Una sensazione strana, il weird. La sensazione, è che il discorso ecologico – come scriveva Joshua Rothman sul New Yorker – serva anche  (e non escludendo il piano letterale) come una metafora per un mondo interconnesso, troppo grande per essere compreso e allo stesso tempo troppo pervasivo per poter evaderne. Se l’Area X aveva a che fare con la complessità del rapporto con l’ambiente, con l’altro da noi, stavolta lo stesso sguardo, lo stesso paradigma tocca più esplicitamente l’uomo stesso; la complessità è quella delle nostre relazioni: cosa ci rende delle persone? Cosa ci rende umani? Quali scelte sono morali? Domande poste in un universo dove il confine tra incubo e realtà è fluido, contraddittorio; dove tutto è connesso, interagisce, si contamina: l’amore è anche tradimento, tenere a qualcuno è anche lasciarlo andare; Rachel cresce Borne, che cresce Rachel, che a sua volta è un personaggio umano e morale, ma anche totalmente, inevitabilmente, inumano; un mondo dove l’oblio è anche memoria; dove le cose sono contemporaneamente il loro opposto (anche “un cortile, è esposto alle intemperie ma anche no, esposto a Mord, ma anche no”); dove Rachel “sente di essere sparpagliata e a pezzi, ovunque e in nessun luogo”. E anche i confini tra la vita e la morte sfumano: il materiale biogenetico “moriva costantemente ma mai del tutto, ma neppure viveva, in fondo”. La speranza è disperata, inerzia e cocciutaggine, ma anche quella così umanamente circoscritta all’orizzonte dei personaggi. E soprattutto Borne – che se lo chiede più di una volta – è una persona ed è un’arma, e nessuna delle due.

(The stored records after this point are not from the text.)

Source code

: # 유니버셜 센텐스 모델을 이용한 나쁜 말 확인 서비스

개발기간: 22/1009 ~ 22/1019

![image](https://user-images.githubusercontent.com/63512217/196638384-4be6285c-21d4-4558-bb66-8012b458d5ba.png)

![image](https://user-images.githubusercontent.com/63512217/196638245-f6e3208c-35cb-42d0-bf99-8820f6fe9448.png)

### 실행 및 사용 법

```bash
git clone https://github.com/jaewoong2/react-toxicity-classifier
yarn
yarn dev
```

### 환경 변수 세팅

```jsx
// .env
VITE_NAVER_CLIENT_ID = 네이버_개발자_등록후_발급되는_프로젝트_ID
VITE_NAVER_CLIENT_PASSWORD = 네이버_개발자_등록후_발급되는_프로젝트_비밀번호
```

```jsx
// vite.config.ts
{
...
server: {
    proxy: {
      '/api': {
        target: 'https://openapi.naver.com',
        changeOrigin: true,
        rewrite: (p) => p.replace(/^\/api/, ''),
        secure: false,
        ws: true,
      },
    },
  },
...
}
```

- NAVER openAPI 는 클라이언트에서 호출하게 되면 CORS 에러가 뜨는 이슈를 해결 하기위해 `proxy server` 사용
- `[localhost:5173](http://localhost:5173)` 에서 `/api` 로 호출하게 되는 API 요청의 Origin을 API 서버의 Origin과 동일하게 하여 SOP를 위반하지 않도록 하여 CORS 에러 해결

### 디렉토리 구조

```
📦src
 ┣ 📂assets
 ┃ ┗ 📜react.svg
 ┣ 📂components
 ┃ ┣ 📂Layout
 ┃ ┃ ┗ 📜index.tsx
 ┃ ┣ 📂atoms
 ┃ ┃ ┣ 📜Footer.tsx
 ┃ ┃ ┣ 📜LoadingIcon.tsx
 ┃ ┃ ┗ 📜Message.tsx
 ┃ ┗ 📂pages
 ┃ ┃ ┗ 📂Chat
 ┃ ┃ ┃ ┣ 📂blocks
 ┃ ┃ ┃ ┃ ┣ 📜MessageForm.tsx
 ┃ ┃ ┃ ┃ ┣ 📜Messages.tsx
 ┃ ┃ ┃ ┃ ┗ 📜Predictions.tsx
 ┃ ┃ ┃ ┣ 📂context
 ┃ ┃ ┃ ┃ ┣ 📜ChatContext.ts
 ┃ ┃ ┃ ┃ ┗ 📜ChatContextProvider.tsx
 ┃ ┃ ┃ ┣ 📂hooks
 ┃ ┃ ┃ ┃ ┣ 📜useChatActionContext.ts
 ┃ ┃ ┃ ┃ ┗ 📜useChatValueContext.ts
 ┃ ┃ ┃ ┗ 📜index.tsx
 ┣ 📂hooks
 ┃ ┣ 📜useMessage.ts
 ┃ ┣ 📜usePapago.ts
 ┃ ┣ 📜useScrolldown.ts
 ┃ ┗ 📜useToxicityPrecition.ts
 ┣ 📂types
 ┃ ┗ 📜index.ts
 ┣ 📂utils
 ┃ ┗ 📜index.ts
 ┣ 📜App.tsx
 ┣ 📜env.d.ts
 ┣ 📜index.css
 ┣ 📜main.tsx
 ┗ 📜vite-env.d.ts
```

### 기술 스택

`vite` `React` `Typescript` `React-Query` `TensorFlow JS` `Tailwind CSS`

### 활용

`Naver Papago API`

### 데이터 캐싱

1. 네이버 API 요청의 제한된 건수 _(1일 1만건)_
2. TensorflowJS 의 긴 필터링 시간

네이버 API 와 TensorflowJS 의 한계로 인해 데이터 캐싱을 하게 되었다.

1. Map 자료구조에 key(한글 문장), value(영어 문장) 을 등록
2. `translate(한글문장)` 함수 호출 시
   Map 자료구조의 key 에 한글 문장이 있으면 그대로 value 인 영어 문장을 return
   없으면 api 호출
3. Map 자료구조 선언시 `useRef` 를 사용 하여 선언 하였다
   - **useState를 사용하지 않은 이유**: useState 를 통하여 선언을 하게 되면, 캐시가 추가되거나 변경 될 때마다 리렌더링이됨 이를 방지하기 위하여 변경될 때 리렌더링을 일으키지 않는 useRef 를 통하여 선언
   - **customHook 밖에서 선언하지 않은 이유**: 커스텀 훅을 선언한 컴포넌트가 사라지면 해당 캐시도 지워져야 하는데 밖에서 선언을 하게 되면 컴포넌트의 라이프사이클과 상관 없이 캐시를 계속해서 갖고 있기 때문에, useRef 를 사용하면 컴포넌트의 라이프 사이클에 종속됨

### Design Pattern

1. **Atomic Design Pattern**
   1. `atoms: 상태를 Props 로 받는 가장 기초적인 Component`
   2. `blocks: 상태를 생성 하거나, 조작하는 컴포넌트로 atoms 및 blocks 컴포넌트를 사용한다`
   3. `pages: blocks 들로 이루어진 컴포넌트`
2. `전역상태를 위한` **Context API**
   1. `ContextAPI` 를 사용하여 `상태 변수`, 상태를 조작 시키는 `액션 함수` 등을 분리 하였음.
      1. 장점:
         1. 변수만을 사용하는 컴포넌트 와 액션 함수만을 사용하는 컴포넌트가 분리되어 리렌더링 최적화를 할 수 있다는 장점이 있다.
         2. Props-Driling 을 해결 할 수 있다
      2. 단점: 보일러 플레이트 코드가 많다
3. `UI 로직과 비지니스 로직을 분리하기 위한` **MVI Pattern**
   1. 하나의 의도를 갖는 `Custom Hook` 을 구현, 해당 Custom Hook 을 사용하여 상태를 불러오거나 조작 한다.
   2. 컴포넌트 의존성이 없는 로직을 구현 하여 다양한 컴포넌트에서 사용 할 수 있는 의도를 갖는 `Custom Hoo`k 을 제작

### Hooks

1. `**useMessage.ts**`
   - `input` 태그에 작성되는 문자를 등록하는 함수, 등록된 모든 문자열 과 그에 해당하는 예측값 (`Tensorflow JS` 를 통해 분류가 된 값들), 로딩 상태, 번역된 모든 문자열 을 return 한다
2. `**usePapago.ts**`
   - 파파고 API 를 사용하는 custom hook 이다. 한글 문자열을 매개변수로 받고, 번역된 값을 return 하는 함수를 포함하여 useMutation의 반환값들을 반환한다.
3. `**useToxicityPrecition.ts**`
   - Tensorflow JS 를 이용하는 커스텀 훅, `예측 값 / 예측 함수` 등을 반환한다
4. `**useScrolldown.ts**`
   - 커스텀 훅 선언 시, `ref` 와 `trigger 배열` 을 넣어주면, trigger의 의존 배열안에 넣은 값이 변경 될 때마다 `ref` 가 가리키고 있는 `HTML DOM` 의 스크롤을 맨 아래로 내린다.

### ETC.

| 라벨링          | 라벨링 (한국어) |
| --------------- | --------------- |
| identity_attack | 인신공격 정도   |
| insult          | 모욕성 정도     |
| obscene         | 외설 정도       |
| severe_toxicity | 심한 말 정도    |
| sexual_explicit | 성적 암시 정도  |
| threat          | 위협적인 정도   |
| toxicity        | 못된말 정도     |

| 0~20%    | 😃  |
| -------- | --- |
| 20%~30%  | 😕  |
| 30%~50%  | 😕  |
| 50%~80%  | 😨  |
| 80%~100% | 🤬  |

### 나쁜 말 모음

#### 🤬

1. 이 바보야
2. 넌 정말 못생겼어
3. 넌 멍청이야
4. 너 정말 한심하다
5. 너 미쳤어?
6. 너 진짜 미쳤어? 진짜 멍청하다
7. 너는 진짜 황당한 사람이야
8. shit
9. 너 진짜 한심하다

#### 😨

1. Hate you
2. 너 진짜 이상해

Alla fine, Borne contamina anche chi lo legge: quando lo chiudi hai la sensazione di aver letto un romanzo d’avventura, che ti assorbe lasciando lo strascico di un lutto minimo; con all’interno un altro romanzo di quelli che poi una mattina ti svegli, guardi il pavimento, ed è strano, e ti chiedi se stavolta ti reggerà o meno.